First Electron Temperature Profile Measurements on the Lithium Tokamak Experiment
POSTER
Abstract
The Lithium Tokamak Experiment (LTX) is a spherical tokamak designed to study the low-recycling regime through the use of a liquid-lithium coated shell conformal to the last closed flux surface. A low recycling rate is expected to flatten core electron temperature profiles, raise edge temperatures, and strongly affect electron density profiles. A Thomson scattering diagnostic uses a 15 J, 30 ns FWHM pulsed ruby laser (694.3 nm) to measure $T_{e}$ and $n_{e}$ at 9 radial points on the horizontal midplane, spaced from the plasma axis to the edge at a single temporal point for each discharge, with two background light channels.

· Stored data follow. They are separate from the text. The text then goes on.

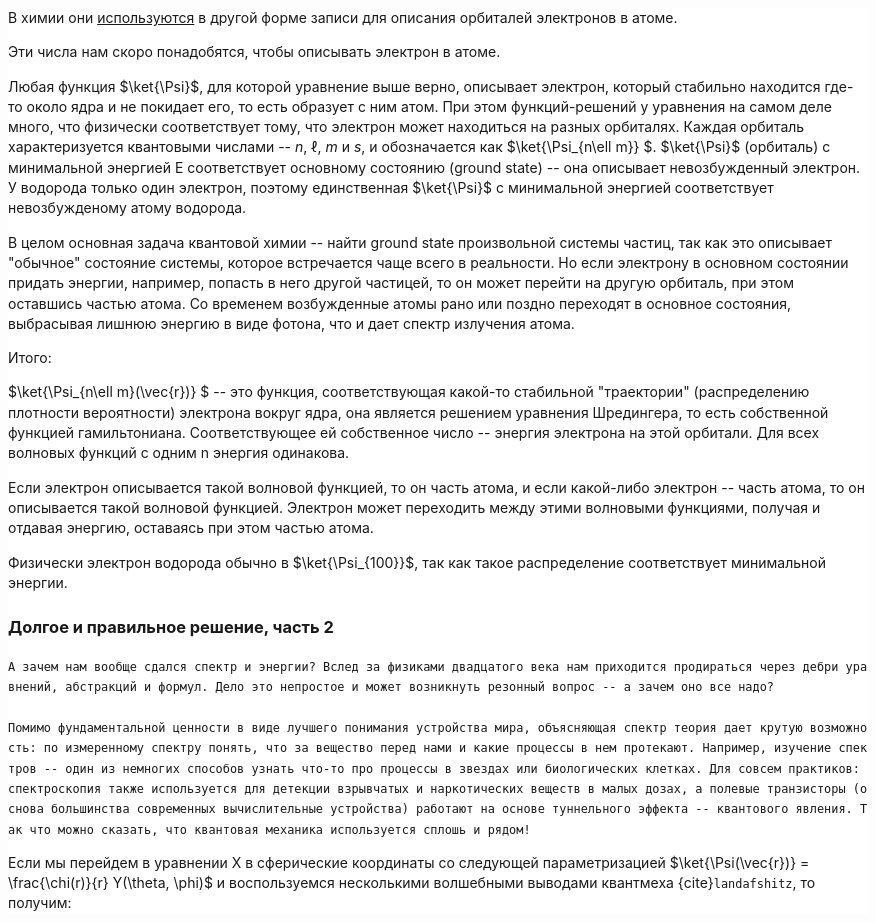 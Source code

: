 В химии они [используются](https://en.wikipedia.org/wiki/Electron_configuration) в другой форме записи для описания орбиталей электронов в атоме.

Эти числа нам скоро понадобятся, чтобы описывать электрон в атоме.


Любая функция $\ket{\Psi}$, для которой уравнение выше верно, описывает электрон, который стабильно находится где-то около ядра и не покидает его, то есть образует с ним атом. При этом функций-решений у уравнения на самом деле много, что физически соответствует тому, что электрон может находиться на разных орбиталях. Каждая орбиталь характеризуется квантовыми числами -- $n$, $\ell$, $m$ и $s$, и обозначается как $\ket{\Psi_{n\ell m}} $. $\ket{\Psi}$ (орбиталь) с минимальной энергией E соответствует основному состоянию (ground state) -- она описывает невозбужденный электрон. У водорода только один электрон, поэтому единственная $\ket{\Psi}$ с минимальной энергией соответствует невозбужденому атому водорода.

В целом основная задача квантовой химии -- найти ground state произвольной системы частиц, так как это описывает "обычное" состояние системы, которое встречается чаще всего в реальности. Но если электрону в основном состоянии придать энергии, например, попасть в него другой частицей, то он может перейти на другую орбиталь, при этом оставшись частью атома. Со временем возбужденные атомы рано или поздно переходят в основное состояния, выбрасывая лишнюю энергию в виде фотона, что и дает спектр излучения атома.

Итого:

$\ket{\Psi_{n\ell m}(\vec{r})} $ -- это функция, соответствующая какой-то стабильной "траектории" (распределению плотности вероятности) электрона вокруг ядра, она является решением уравнения Шредингера, то есть собственной функцией гамильтониана. Соответствующее ей собственное число -- энергия электрона на этой орбитали. Для всех волновых функций с одним n энергия одинакова.

Если электрон описывается такой волновой функцией, то он часть атома, и если какой-либо электрон -- часть атома, то он описывается такой волновой функцией. Электрон может переходить между этими волновыми функциями, получая и отдавая энергию, оставаясь при этом частью атома.

Физически электрон водорода обычно в $\ket{\Psi_{100}}$, так как такое распределение соответствует минимальной энергии.

### Долгое и правильное решение, часть 2

```{note}
А зачем нам вообще сдался спектр и энергии? Вслед за физиками двадцатого века нам приходится продираться через дебри уравнений, абстракций и формул. Дело это непростое и может возникнуть резонный вопрос -- а зачем оно все надо?

Помимо фундаментальной ценности в виде лучшего понимания устройства мира, объясняющая спектр теория дает крутую возможность: по измеренному спектру понять, что за вещество перед нами и какие процессы в нем протекают. Например, изучение спектров -- один из немногих способов узнать что-то про процессы в звездах или биологических клетках. Для совсем практиков: спектроскопия также используется для детекции взрывчатых и наркотических веществ в малых дозах, а полевые транзисторы (основа большинства современных вычислительные устройства) работают на основе туннельного эффекта -- квантового явления. Так что можно сказать, что квантовая механика используется сплошь и рядом!
```

Если мы перейдем в уравнении Х в сферические координаты со следующей параметризацией $\ket{\Psi(\vec{r})} = \frac{\chi(r)}{r} Y(\theta, \phi)$ и воспользуемся несколькими волшебными выводами квантмеха {cite}`landafshitz`, то получим:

Scattered light is imaged though a spectrometer into an intensified CCD. $T_{e}$ values have been observed from 50 to 150 eV. $T_{e}$ and $n_{e}$ profiles under various wall conditions are presented. Calibrated $n_{e}$ and $P_{e}$ profiles are used to constrain equilibrium reconstructions. Details and progress regarding an upcoming 5 channel, 5 mm resolution edge polychromator system are presented.
*Supported by US DOE contract \#DE-AC02-09CH11466.